Veronica’s Closet does have the best pedigree. Alley’s got the hottest of writing teams (Friends creators David Crane and Marta Kauffman); a pilot directed by sitcom guru James Burrows (one of the brains behind Cheers); a Must See NBC time slot to die for (right between Seinfeld and ER); and a stellar supporting cast, including Najimy (late of the Sister Act films and still the voice of Peggy Hill on Fox’s King of the Hill), Wallace Langham (who also plans to continue in his role as head writer on The Larry Sanders Show), Daryl ”Chill” Mitchell (The John Larroquette Show), and MTV hunk-turned-actor Dan Cortese. And of course, there’s Alley — a woman so comically gifted she once fell in love with a pig on Cheers and made us weep with both sympathy and laughter.

Here, she plays Veronica, the aging model/mogul behind a lingerie mail-order business who, in her day, graced the cover of her catalog, Veronica’s Closet (yes, Victoria’s Secret is already in a tizzy over the similarities). Her fancy, foofed-up Manhattan offices stand in contrast to the proprietor’s considerable but crumbling ego. In the pilot, her philandering husband (a recurring character played by Christopher McDonald) gets caught; Veronica suffers public humiliation; and the stage, says Alley, is set for ”this woman who’s pursuing true love.”

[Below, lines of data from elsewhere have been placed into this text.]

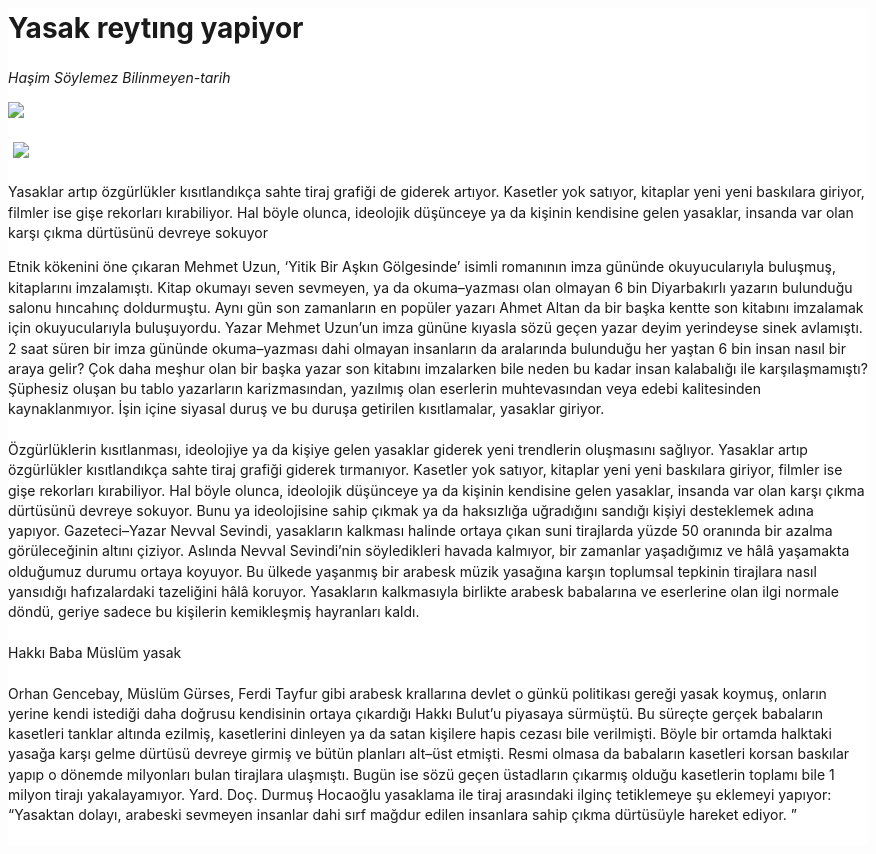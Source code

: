 # Yasak reytıng yapiyor

*Haşim Söylemez Bilinmeyen-tarih*

<div>
 <font>
  <img border="0" height="1" src="/web/20050227092317im_/http://www.aksiyon.com.tr/images/blank.gif"/>
 </font>
 <font class="content">
  <p>
   <img border="0" hspace="5" src="http://web.archive.org/web/20050227092317im_/http://www.aksiyon.com.tr/resim/364/34.jpg" vspace="5"/>
  </p>
 </font>
 <font class="content">
  Yasaklar artıp özgürlükler kısıtlandıkça sahte tiraj grafiği de giderek artıyor. Kasetler yok satıyor, kitaplar yeni yeni baskılara giriyor, filmler ise gişe rekorları kırabiliyor. Hal böyle olunca, ideolojik düşünceye ya da kişinin kendisine gelen yasaklar, insanda var olan karşı çıkma dürtüsünü devreye sokuyor
 </font>
 <br/>
 <p>
  <font class="content">
   Etnik kökenini öne çıkaran Mehmet Uzun, ‘Yitik Bir Aşkın Gölgesinde’ isimli romanının imza gününde okuyucularıyla buluşmuş, kitaplarını imzalamıştı. Kitap okumayı seven sevmeyen, ya da okuma–yazması olan olmayan 6 bin Diyarbakırlı yazarın bulunduğu salonu hıncahınç doldurmuştu. Aynı gün son zamanların en popüler yazarı Ahmet Altan da bir başka kentte son kitabını imzalamak için okuyucularıyla buluşuyordu. Yazar Mehmet Uzun’un imza gününe kıyasla sözü geçen yazar deyim yerindeyse sinek avlamıştı. 2 saat süren bir imza gününde okuma–yazması dahi olmayan insanların da aralarında bulunduğu her yaştan 6 bin insan nasıl bir araya gelir? Çok daha meşhur olan bir başka yazar son kitabını imzalarken bile neden bu kadar insan kalabalığı ile karşılaşmamıştı? Şüphesiz oluşan bu tablo yazarların karizmasından, yazılmış olan eserlerin muhtevasından veya edebi kalitesinden kaynaklanmıyor. İşin içine siyasal duruş ve bu duruşa getirilen kısıtlamalar, yasaklar giriyor.
   <br>
    <br>
     Özgürlüklerin kısıtlanması, ideolojiye ya da kişiye gelen yasaklar giderek yeni trendlerin oluşmasını sağlıyor.  Yasaklar artıp özgürlükler kısıtlandıkça sahte tiraj grafiği giderek tırmanıyor. Kasetler yok satıyor, kitaplar yeni yeni baskılara giriyor, filmler ise gişe rekorları kırabiliyor. Hal böyle olunca, ideolojik düşünceye ya da kişinin kendisine gelen yasaklar, insanda var olan karşı çıkma dürtüsünü devreye sokuyor. Bunu ya ideolojisine sahip çıkmak ya da haksızlığa uğradığını sandığı kişiyi desteklemek adına yapıyor. Gazeteci–Yazar Nevval Sevindi, yasakların kalkması halinde ortaya çıkan suni tirajlarda yüzde 50 oranında bir azalma görüleceğinin altını çiziyor. Aslında Nevval Sevindi’nin söyledikleri havada kalmıyor, bir zamanlar yaşadığımız ve hâlâ yaşamakta olduğumuz durumu ortaya koyuyor. Bu ülkede yaşanmış bir arabesk müzik yasağına karşın toplumsal tepkinin tirajlara nasıl yansıdığı hafızalardaki tazeliğini hâlâ koruyor. Yasakların kalkmasıyla birlikte arabesk babalarına ve eserlerine olan ilgi normale döndü, geriye sadece bu kişilerin kemikleşmiş hayranları kaldı.
     <br>
      <br>
       Hakkı Baba Müslüm yasak
       <br/>
       <br/>
       Orhan Gencebay, Müslüm Gürses, Ferdi Tayfur gibi arabesk krallarına devlet o günkü politikası gereği yasak koymuş, onların yerine kendi istediği daha doğrusu kendisinin ortaya çıkardığı Hakkı Bulut’u piyasaya sürmüştü. Bu süreçte gerçek babaların kasetleri tanklar altında ezilmiş, kasetlerini dinleyen ya da satan kişilere hapis cezası bile  verilmişti. Böyle bir ortamda halktaki yasağa karşı gelme dürtüsü devreye girmiş ve bütün planları alt–üst etmişti. Resmi olmasa da babaların kasetleri korsan baskılar yapıp o dönemde milyonları bulan tirajlara ulaşmıştı. Bugün ise sözü geçen üstadların çıkarmış olduğu kasetlerin toplamı bile 1 milyon tirajı yakalayamıyor. Yard. Doç. Durmuş Hocaoğlu yasaklama ile tiraj arasındaki ilginç tetiklemeye şu eklemeyi yapıyor: “Yasaktan dolayı, arabeski sevmeyen insanlar dahi sırf mağdur edilen insanlara sahip çıkma dürtüsüyle hareket ediyor. ”
       <br/>
       <br/>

It’s hard to hate Veronica because she’s beautiful (too many cracks in the porcelain), and it’s the same with Alley, whose own good looks are offset by a ribald sense of humor and a fondness for the F-word. She’s a made-for-TV Courtney Love. ”She’s not one of those actory types who have to talk about motivation for five hours,” says Najimy. ”Just do it, be funny, and go home.” The question is, what took Alley so long to score her own show? ”Jimmy Burrows said to me, ‘Kirstie, a new show is never going to be like Cheers,’ and I bought that for a few years,” Alley says, sitting in her trailer. ”Then I said to him: ‘Maybe you’re right. It’s going to be better than Cheers.’ Why can’t it? Otherwise, why don’t I just slit my throat?”